Testimony on HB 6690 AAC Nursing Home Facility Minimum Staffing Levels Human Services Committee

The National Association of Social Workers, Connecticut chapter, supports HB 6690. The minimum requirement for nurse staffing levels at nursing homes are insufficient. Likewise, nursing home social work staffing levels is also in dire need of updating and we ask that 6690 be amended to include a decrease in the ratio of worker to beds for social work services.

The Public Health Code is woefully inadequate when it comes to the beds-to-worker ratio for social work services. The current ratio of 120 beds to 1 full-time social worker dates back well over 25 years and bears no resemblance to a reasonable ratio for the current nursing home population. In essence, we are using a 20th century ratio to address 21st century needs of nursing home residents.

In just the past 10 years the presenting issues by seniors entering nursing homes has become much more acute in terms of complex diagnosis and mental health status.
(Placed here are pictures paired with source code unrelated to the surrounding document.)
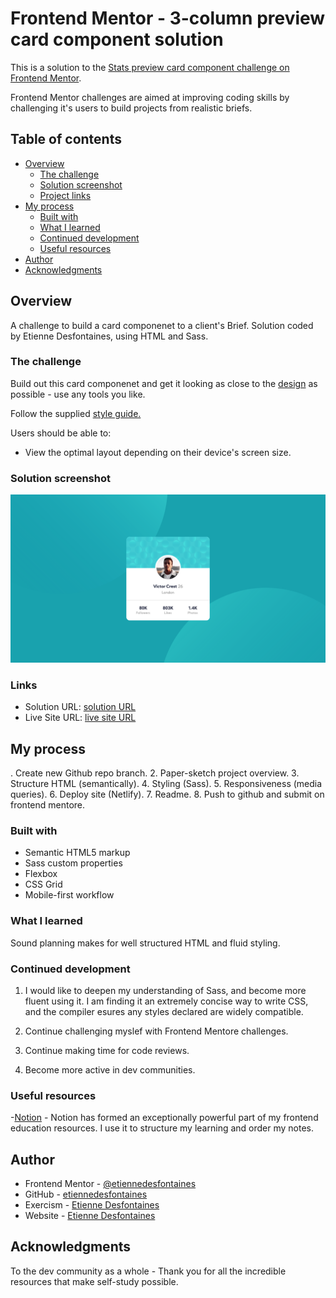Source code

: # Frontend Mentor - 3-column preview card component solution

This is a solution to the [Stats preview card component challenge on Frontend Mentor](https://www.frontendmentor.io/challenges/stats-preview-card-component-8JqbgoU62).

Frontend Mentor challenges are aimed at improving coding skills by challenging it's users to build projects from realistic briefs.

## Table of contents

- [Overview](#overview)
  - [The challenge](#the-challenge)
  - [Solution screenshot](#solution-screenshot)
  - [Project links](#links)
- [My process](#my-process)
  - [Built with](#built-with)
  - [What I learned](#what-i-learned)
  - [Continued development](#continued-development)
  - [Useful resources](#useful-resources)
- [Author](#author)
- [Acknowledgments](#acknowledgments)

## Overview

A challenge to build a card componenet to a client's Brief. Solution coded by Etienne Desfontaines, using HTML and Sass.

### The challenge

Build out this card componenet and get it looking as close to the [design](./design) as possible - use any tools you like.

Follow the supplied [style guide.](./style-guide.md)

Users should be able to:

- View the optimal layout depending on their device's screen size.

### Solution screenshot

![](./screenshots/profile-card-component-screenshot.png)

### Links

- Solution URL: [solution URL](https://github.com/etiennedesfontaines/frontend-mentor/tree/main/newbie/profile-card-component-main)
- Live Site URL: [live site URL](https://profile-card-component-solution-etiennedesfontaines.netlify.app/)

## My process

. Create new Github repo branch. 2. Paper-sketch project overview. 3. Structure HTML (semantically). 4. Styling (Sass). 5. Responsiveness (media queries). 6. Deploy site (Netlify). 7. Readme. 8. Push to github and submit on frontend mentore.

### Built with

- Semantic HTML5 markup
- Sass custom properties
- Flexbox
- CSS Grid
- Mobile-first workflow

### What I learned

Sound planning makes for well structured HTML and fluid styling.

### Continued development

1. I would like to deepen my understanding of Sass, and become more fluent using it. I am finding it an extremely concise way to write CSS, and the compiler esures any styles declared are widely compatible.

2. Continue challenging myslef with Frontend Mentore challenges.

3. Continue making time for code reviews.

4. Become more active in dev communities.

### Useful resources

-[Notion](https://www.notion.so/product?utm_source=google&utm_campaign=2075789713&utm_medium=80211061801&utm_content=453572180157&utm_term=notion&targetid=kwd-312974742&gclid=EAIaIQobChMImv-0q5fR8QIVgrh3Ch3OaAB8EAAYASAAEgL_BvD_BwE) - Notion has formed an exceptionally powerful part of my frontend education resources. I use it to structure my learning and order my notes.

## Author

- Frontend Mentor - [@etiennedesfontaines](https://www.frontendmentor.io/profile/etiennedesfontaines)
- GitHub - [etiennedesfontaines](https://github.com/etiennedesfontaines)
- Exercism - [Etienne Desfontaines](https://exercism.io/profiles/etiennedesfontaines)
- Website - [Etienne Desfontaines](#)

## Acknowledgments

To the dev community as a whole - Thank you for all the incredible resources that make self-study possible.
The degree of care needed demands greater attention by the nursing home social worker, yet the staffing ratio for nursing home social work has not been adjusted in accordance with these changing needs.

Nursing home social workers face multiple tasks and responsibilities including but nowhere near limited to: prompt referral for patients and families in financial need, helping each patient to adjust to the social and emotional needs related to nursing home placement, care plan meetings, staff meetings, developing plans of care for the social and emotional needs of the resident, counseling residents and family members, discharge planning, coordinating care with outside services, dealing with issues of conservatorship, protecting resident rights, assessing cognitive and mental functioning, dealing with resident to resident altercations, providing emotional support for residents coping with loss of independence and function, and staff training on resident rights. Then add an increasingly extensive amount of paperwork that includes: assessments; care plans; Mini Mental Status Exams; the new MDS 3.0 (Minimum Data Set) done upon admission, quarterly, annually and when a change in condition occur, Medicaid clinical evaluations, plus medical record charting of any changes with the resident. All of this and more is required of the social worker at a ratio of 1 full-time social worker to 120 residents. The current ratio is absurd, outdated, undoable, and downright insane, and is a major factor in why qualified social workers burn out and leave the field of nursing home social work.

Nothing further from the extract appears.